▶ **WHAT NEEDS TO BE DONE**: Write an exact copy of the entries below that leaves out all pictures.

:: RECORDS TO USE

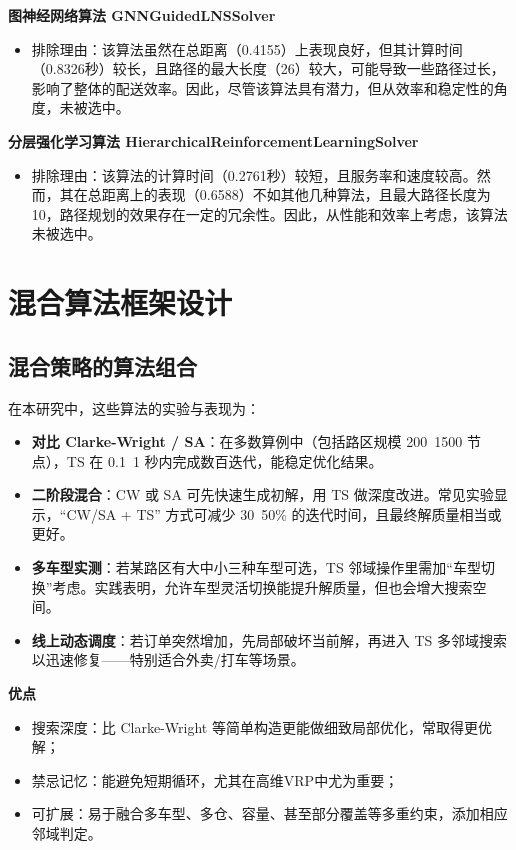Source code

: \documentclass[12pt,a4paper,twoside]{ctexbook}
\begin{document}
\textbf{图神经网络算法 GNNGuidedLNSSolver}

\begin{itemize}
    \item 排除理由：该算法虽然在总距离（0.4155）上表现良好，但其计算时间（0.8326秒）较长，且路径的最大长度（26）较大，可能导致一些路径过长，影响了整体的配送效率。因此，尽管该算法具有潜力，但从效率和稳定性的角度，未被选中。
\end{itemize}

\textbf{分层强化学习算法 HierarchicalReinforcementLearningSolver}

\begin{itemize}
    \item 排除理由：该算法的计算时间（0.2761秒）较短，且服务率和速度较高。然而，其在总距离上的表现（0.6588）不如其他几种算法，且最大路径长度为10，路径规划的效果存在一定的冗余性。因此，从性能和效率上考虑，该算法未被选中。
\end{itemize}


\section{混合算法框架设计}
\subsection{混合策略的算法组合}
在本研究中，这些算法的实验与表现为：
\begin{itemize}
    \item \textbf{对比 Clarke-Wright / SA}：在多数算例中（包括路区规模 200~1500 节点），TS 在 0.1~1 秒内完成数百迭代，能稳定优化结果。
    \item \textbf{二阶段混合}：CW 或 SA 可先快速生成初解，用 TS 做深度改进。常见实验显示，“CW/SA + TS” 方式可减少 30~50\% 的迭代时间，且最终解质量相当或更好。
    \item \textbf{多车型实测}：若某路区有大中小三种车型可选，TS 邻域操作里需加“车型切换”考虑。实践表明，允许车型灵活切换能提升解质量，但也会增大搜索空间。
    \item \textbf{线上动态调度}：若订单突然增加，先局部破坏当前解，再进入 TS 多邻域搜索以迅速修复——特别适合外卖/打车等场景。
\end{itemize}

\textbf{优点}
\begin{itemize}
    \item 搜索深度：比 Clarke-Wright 等简单构造更能做细致局部优化，常取得更优解；
    \item 禁忌记忆：能避免短期循环，尤其在高维VRP中尤为重要；
    \item 可扩展：易于融合多车型、多仓、容量、甚至部分覆盖等多重约束，添加相应邻域判定。
\end{itemize}
\end{document}
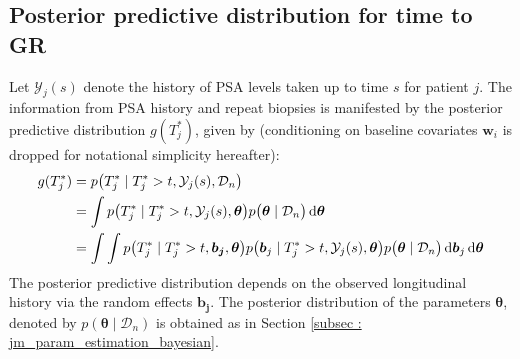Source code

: 
\subsection{Posterior predictive distribution for time to GR}
\label{subsec : ppd_time_to_GR}
Let $\mathcal{Y}_j(s)$ denote the history of PSA levels taken up to time $s$ for patient $j$. The information from PSA history and repeat biopsies is manifested by the posterior predictive distribution $g(T^*_j)$, given by (conditioning on baseline covariates $\boldsymbol{w}_i$ is dropped for notational simplicity hereafter):
\begin{equation}
\label{eq : dyn_dist_fail_time}
\begin{split}
g(T^*_j) &= p\big(T^*_j \mid T^*_j > t, \mathcal{Y}_j(s), \mathcal{D}_n\big)\\
&= \int p\big(T^*_j \mid T^*_j > t, \mathcal{Y}_j(s), \boldsymbol{\theta}\big) p\big(\boldsymbol{\theta} \mid \mathcal{D}_n\big) \mathop{}\!\mathrm{d} \boldsymbol{\theta}\\
&= \int \int p\big(T^*_j \mid T^*_j > t, \boldsymbol{b_j}, \boldsymbol{\theta}\big) p\big(\boldsymbol{b}_j \mid T^*_j>t, \mathcal{Y}_j(s), \boldsymbol{\theta}\big)p\big(\boldsymbol{\theta} \mid \mathcal{D}_n\big) \mathop{}\!\mathrm{d} \boldsymbol{b}_j \mathop{}\!\mathrm{d} \boldsymbol{\theta}
\end{split}
\end{equation}
The posterior predictive distribution depends on the observed longitudinal history via the random effects $\boldsymbol{b_j}$. The posterior distribution of the parameters $\boldsymbol{\theta}$, denoted by $p(\boldsymbol{\theta} \mid \mathcal{D}_n)$ is obtained as in Section \ref{subsec : jm_param_estimation_bayesian}.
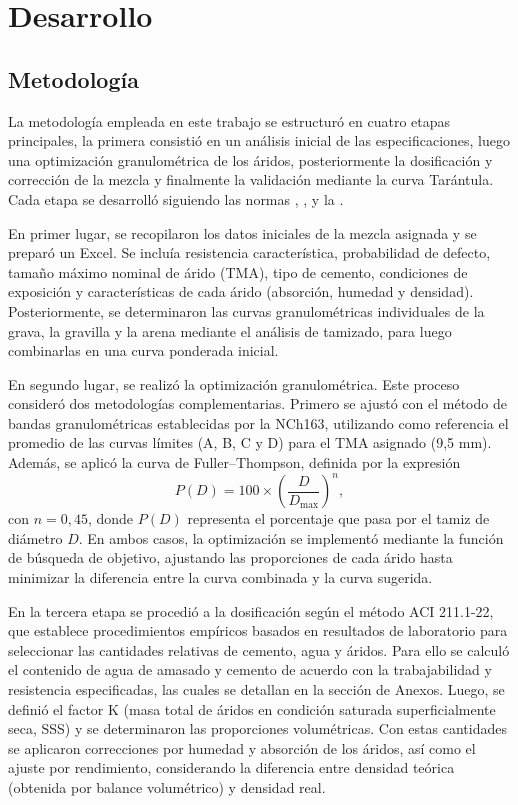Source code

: \section{Desarrollo}

\subsection{Metodología}

La metodología empleada en este trabajo se estructuró en cuatro etapas principales, la primera consistió en un análisis inicial de las especificaciones, luego una optimización granulométrica de los áridos, posteriormente la dosificación y corrección de la mezcla y finalmente la validación mediante la curva Tarántula. Cada etapa se desarrolló siguiendo las normas \cite{NCh1632013}, \cite{ACI211_2022}, \cite{ACI318_2025} y la \cite{ACI301_2020}.

En primer lugar, se recopilaron los datos iniciales de la mezcla asignada y se preparó un Excel. Se incluía resistencia característica, probabilidad de defecto, tamaño máximo nominal de árido (TMA), tipo de cemento, condiciones de exposición y características de cada árido (absorción, humedad y densidad). Posteriormente, se determinaron las curvas granulométricas individuales de la grava, la gravilla y la arena mediante el análisis de tamizado, para luego combinarlas en una curva ponderada inicial.

En segundo lugar, se realizó la optimización granulométrica. Este proceso consideró dos metodologías complementarias. Primero se ajustó con el método de bandas granulométricas establecidas por la NCh163, utilizando como referencia el promedio de las curvas límites (A, B, C y D) para el TMA asignado (9,5 mm). Además, se aplicó la curva de Fuller–Thompson, definida por la expresión
\[
P(D) = 100 \times \left( \frac{D}{D_{\text{max}}} \right)^n,
\]
con $n = 0,45$, donde $P(D)$ representa el porcentaje que pasa por el tamiz de diámetro $D$. En ambos casos, la optimización se implementó mediante la función de búsqueda de objetivo, ajustando las proporciones de cada árido hasta minimizar la diferencia entre la curva combinada y la curva sugerida.

En la tercera etapa se procedió a la dosificación según el método ACI 211.1-22, que establece procedimientos empíricos basados en resultados de laboratorio para seleccionar las cantidades relativas de cemento, agua y áridos. Para ello se calculó el contenido de agua de amasado y cemento de acuerdo con la trabajabilidad y resistencia especificadas, las cuales se detallan en la sección de Anexos. Luego, se definió el factor K (masa total de áridos en condición saturada superficialmente seca, SSS) y se determinaron las proporciones volumétricas. Con estas cantidades se aplicaron correcciones por humedad y absorción de los áridos, así como el ajuste por rendimiento, considerando la diferencia entre densidad teórica (obtenida por balance volumétrico) y densidad real.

::::

▶ **ANSWER BELOW**:
Source code

: \documentclass[12pt,a4paper,twoside]{ctexbook}
\begin{document}
\textbf{图神经网络算法 GNNGuidedLNSSolver}

\begin{itemize}
    \item 排除理由：该算法虽然在总距离（0.4155）上表现良好，但其计算时间（0.8326秒）较长，且路径的最大长度（26）较大，可能导致一些路径过长，影响了整体的配送效率。因此，尽管该算法具有潜力，但从效率和稳定性的角度，未被选中。
\end{itemize}

\textbf{分层强化学习算法 HierarchicalReinforcementLearningSolver}

\begin{itemize}
    \item 排除理由：该算法的计算时间（0.2761秒）较短，且服务率和速度较高。然而，其在总距离上的表现（0.6588）不如其他几种算法，且最大路径长度为10，路径规划的效果存在一定的冗余性。因此，从性能和效率上考虑，该算法未被选中。
\end{itemize}


\section{混合算法框架设计}
\subsection{混合策略的算法组合}
在本研究中，这些算法的实验与表现为：
\begin{itemize}
    \item \textbf{对比 Clarke-Wright / SA}：在多数算例中（包括路区规模 200~1500 节点），TS 在 0.1~1 秒内完成数百迭代，能稳定优化结果。
    \item \textbf{二阶段混合}：CW 或 SA 可先快速生成初解，用 TS 做深度改进。常见实验显示，“CW/SA + TS” 方式可减少 30~50\% 的迭代时间，且最终解质量相当或更好。
    \item \textbf{多车型实测}：若某路区有大中小三种车型可选，TS 邻域操作里需加“车型切换”考虑。实践表明，允许车型灵活切换能提升解质量，但也会增大搜索空间。
    \item \textbf{线上动态调度}：若订单突然增加，先局部破坏当前解，再进入 TS 多邻域搜索以迅速修复——特别适合外卖/打车等场景。
\end{itemize}

\textbf{优点}
\begin{itemize}
    \item 搜索深度：比 Clarke-Wright 等简单构造更能做细致局部优化，常取得更优解；
    \item 禁忌记忆：能避免短期循环，尤其在高维VRP中尤为重要；
    \item 可扩展：易于融合多车型、多仓、容量、甚至部分覆盖等多重约束，添加相应邻域判定。
\end{itemize}
\end{document}
Source code

: 
\subsection{Posterior predictive distribution for time to GR}
\label{subsec : ppd_time_to_GR}
Let $\mathcal{Y}_j(s)$ denote the history of PSA levels taken up to time $s$ for patient $j$. The information from PSA history and repeat biopsies is manifested by the posterior predictive distribution $g(T^*_j)$, given by (conditioning on baseline covariates $\boldsymbol{w}_i$ is dropped for notational simplicity hereafter):
\begin{equation}
\label{eq : dyn_dist_fail_time}
\begin{split}
g(T^*_j) &= p\big(T^*_j \mid T^*_j > t, \mathcal{Y}_j(s), \mathcal{D}_n\big)\\
&= \int p\big(T^*_j \mid T^*_j > t, \mathcal{Y}_j(s), \boldsymbol{\theta}\big) p\big(\boldsymbol{\theta} \mid \mathcal{D}_n\big) \mathop{}\!\mathrm{d} \boldsymbol{\theta}\\
&= \int \int p\big(T^*_j \mid T^*_j > t, \boldsymbol{b_j}, \boldsymbol{\theta}\big) p\big(\boldsymbol{b}_j \mid T^*_j>t, \mathcal{Y}_j(s), \boldsymbol{\theta}\big)p\big(\boldsymbol{\theta} \mid \mathcal{D}_n\big) \mathop{}\!\mathrm{d} \boldsymbol{b}_j \mathop{}\!\mathrm{d} \boldsymbol{\theta}
\end{split}
\end{equation}
The posterior predictive distribution depends on the observed longitudinal history via the random effects $\boldsymbol{b_j}$. The posterior distribution of the parameters $\boldsymbol{\theta}$, denoted by $p(\boldsymbol{\theta} \mid \mathcal{D}_n)$ is obtained as in Section \ref{subsec : jm_param_estimation_bayesian}.
Source code

: \section{Desarrollo}

\subsection{Metodología}

La metodología empleada en este trabajo se estructuró en cuatro etapas principales, la primera consistió en un análisis inicial de las especificaciones, luego una optimización granulométrica de los áridos, posteriormente la dosificación y corrección de la mezcla y finalmente la validación mediante la curva Tarántula. Cada etapa se desarrolló siguiendo las normas \cite{NCh1632013}, \cite{ACI211_2022}, \cite{ACI318_2025} y la \cite{ACI301_2020}.

En primer lugar, se recopilaron los datos iniciales de la mezcla asignada y se preparó un Excel. Se incluía resistencia característica, probabilidad de defecto, tamaño máximo nominal de árido (TMA), tipo de cemento, condiciones de exposición y características de cada árido (absorción, humedad y densidad). Posteriormente, se determinaron las curvas granulométricas individuales de la grava, la gravilla y la arena mediante el análisis de tamizado, para luego combinarlas en una curva ponderada inicial.

En segundo lugar, se realizó la optimización granulométrica. Este proceso consideró dos metodologías complementarias. Primero se ajustó con el método de bandas granulométricas establecidas por la NCh163, utilizando como referencia el promedio de las curvas límites (A, B, C y D) para el TMA asignado (9,5 mm). Además, se aplicó la curva de Fuller–Thompson, definida por la expresión
\[
P(D) = 100 \times \left( \frac{D}{D_{\text{max}}} \right)^n,
\]
con $n = 0,45$, donde $P(D)$ representa el porcentaje que pasa por el tamiz de diámetro $D$. En ambos casos, la optimización se implementó mediante la función de búsqueda de objetivo, ajustando las proporciones de cada árido hasta minimizar la diferencia entre la curva combinada y la curva sugerida.

En la tercera etapa se procedió a la dosificación según el método ACI 211.1-22, que establece procedimientos empíricos basados en resultados de laboratorio para seleccionar las cantidades relativas de cemento, agua y áridos. Para ello se calculó el contenido de agua de amasado y cemento de acuerdo con la trabajabilidad y resistencia especificadas, las cuales se detallan en la sección de Anexos. Luego, se definió el factor K (masa total de áridos en condición saturada superficialmente seca, SSS) y se determinaron las proporciones volumétricas. Con estas cantidades se aplicaron correcciones por humedad y absorción de los áridos, así como el ajuste por rendimiento, considerando la diferencia entre densidad teórica (obtenida por balance volumétrico) y densidad real.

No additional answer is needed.